Is it possible to do it even faster?

Answered By: smallbirds

I know its an old post, but maybe someone will get here like I did and wonder whats the most elegant way (IMO) to do it.

awswrangler copy method documentation

If we would use awswrangler PyPi package, we can get good performance and do it in parallel, with zero effort.

It would utilize as much threads as it can, according to what os.cpu_count() returns.

import os
import botocore
import awswrangler as wr
import boto3

S3 = boto3.resource("s3")
bucket_name = os.environ["BUCKET_NAME"]
BUCKET = S3.Bucket(bucket_name)

def copy_from_old_path():
    source_prefix = "some_prefix"
    new_prefix = "some_new_prefix"
    objects = BUCKET.objects.filter(Prefix=source_prefix)
    keys_list = [obj.key for obj in objects]
    bucket_uri = f"s3://{bucket_name}"
    full_paths_list = [f"{bucket_uri}/{key}" for key in keys_list]  # key includes the source_prefix also
    source_path = f"{bucket_uri}/{source_prefix}/"
    target_path = f"{bucket_uri}/{new_prefix}/"
    wr.s3.copy_objects(full_paths_list, source_path, target_path)
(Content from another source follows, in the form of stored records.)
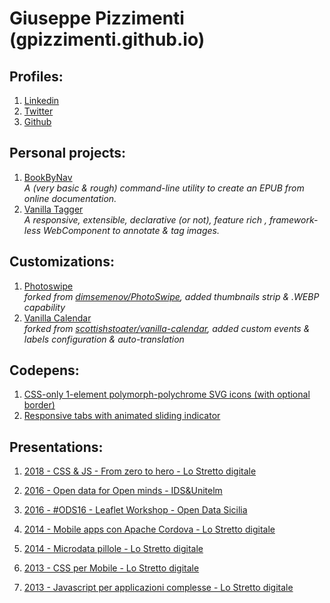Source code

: # Giuseppe Pizzimenti (gpizzimenti.github.io)

## Profiles:

1. [Linkedin](https://www.linkedin.com/in/giuseppepizzimenti/)  
2. [Twitter](https://twitter.com/gpizzimenti)  
3. [Github](https://github.com/gpizzimenti/)  

## Personal projects:

1.  [BookByNav](https://github.com/gpizzimenti/BookByNav)  
    _A (very basic & rough) command-line utility to create an EPUB from online documentation._
2.  [Vanilla Tagger](https://github.com/gpizzimenti/vanilla-tagger)  
    _A responsive, extensible, declarative (or not), feature rich , framework-less WebComponent to annotate & tag images._

## Customizations:

1.  [Photoswipe](https://github.com/gpizzimenti/PhotoSwipe)  
    _forked from [dimsemenov/PhotoSwipe](https://github.com/dimsemenov/PhotoSwipe), added thumbnails strip & .WEBP capability_
2.  [Vanilla Calendar](https://github.com/gpizzimenti/vanilla-calendar)  
    _forked from [scottishstoater/vanilla-calendar](https://github.com/scottishstoater/vanilla-calendar), added custom events & labels configuration & auto-translation_
    
## Codepens:

1. [CSS-only 1-element polymorph-polychrome  SVG icons (with optional border)](https://codepen.io/gpizzimenti/pen/ExPoKam)
2. [Responsive tabs with animated sliding indicator](https://codepen.io/gpizzimenti/pen/RwVJzwP)

## Presentations:

1. [2018 - CSS & JS - From zero to hero - Lo Stretto digitale ](https://www.slideshare.net/giuseppe.pizzimenti/css-js-from-zero-to-hero)

2. [2016 - Open data for Open minds - IDS&Unitelm ](https://www.slideshare.net/giuseppe.pizzimenti/open-data-for-open-minds)

3. [2016 - #ODS16 - Leaflet Workshop - Open Data Sicilia](https://github.com/gpizzimenti/ODS16---Leaflet-Workshop)

5. [2014 - Mobile apps con Apache Cordova - Lo Stretto digitale](https://www.slideshare.net/giuseppe.pizzimenti/mobile-apps-con-apache-cordova-lo-stretto-digitale)

6. [2014 - Microdata pillole - Lo Stretto digitale](https://www.slideshare.net/giuseppe.pizzimenti/microdata-pillole-35212770)

7. [2013 - CSS per Mobile - Lo Stretto digitale](https://www.slideshare.net/giuseppe.pizzimenti/css-per-mobile-lo-stretto-digitale)

8. [2013 - Javascript per applicazioni complesse - Lo Stretto digitale](https://www.slideshare.net/giuseppe.pizzimenti/javascript-per-applicazioni-complesse-lo-stretto-digitale)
if __name__ == "__main__":
    copy_from_old_path()

When running locally from Macbook M1 Pro (32 GB ram) It took me around 20 minutes to copy 24.5 MB of 4,475 parquet files (each is around 7 KB).
Don’t forget to export AWS credentials in CLI before running this, and to export also the environment variable that holds the bucket name.

Answered By: Asaf Buchnick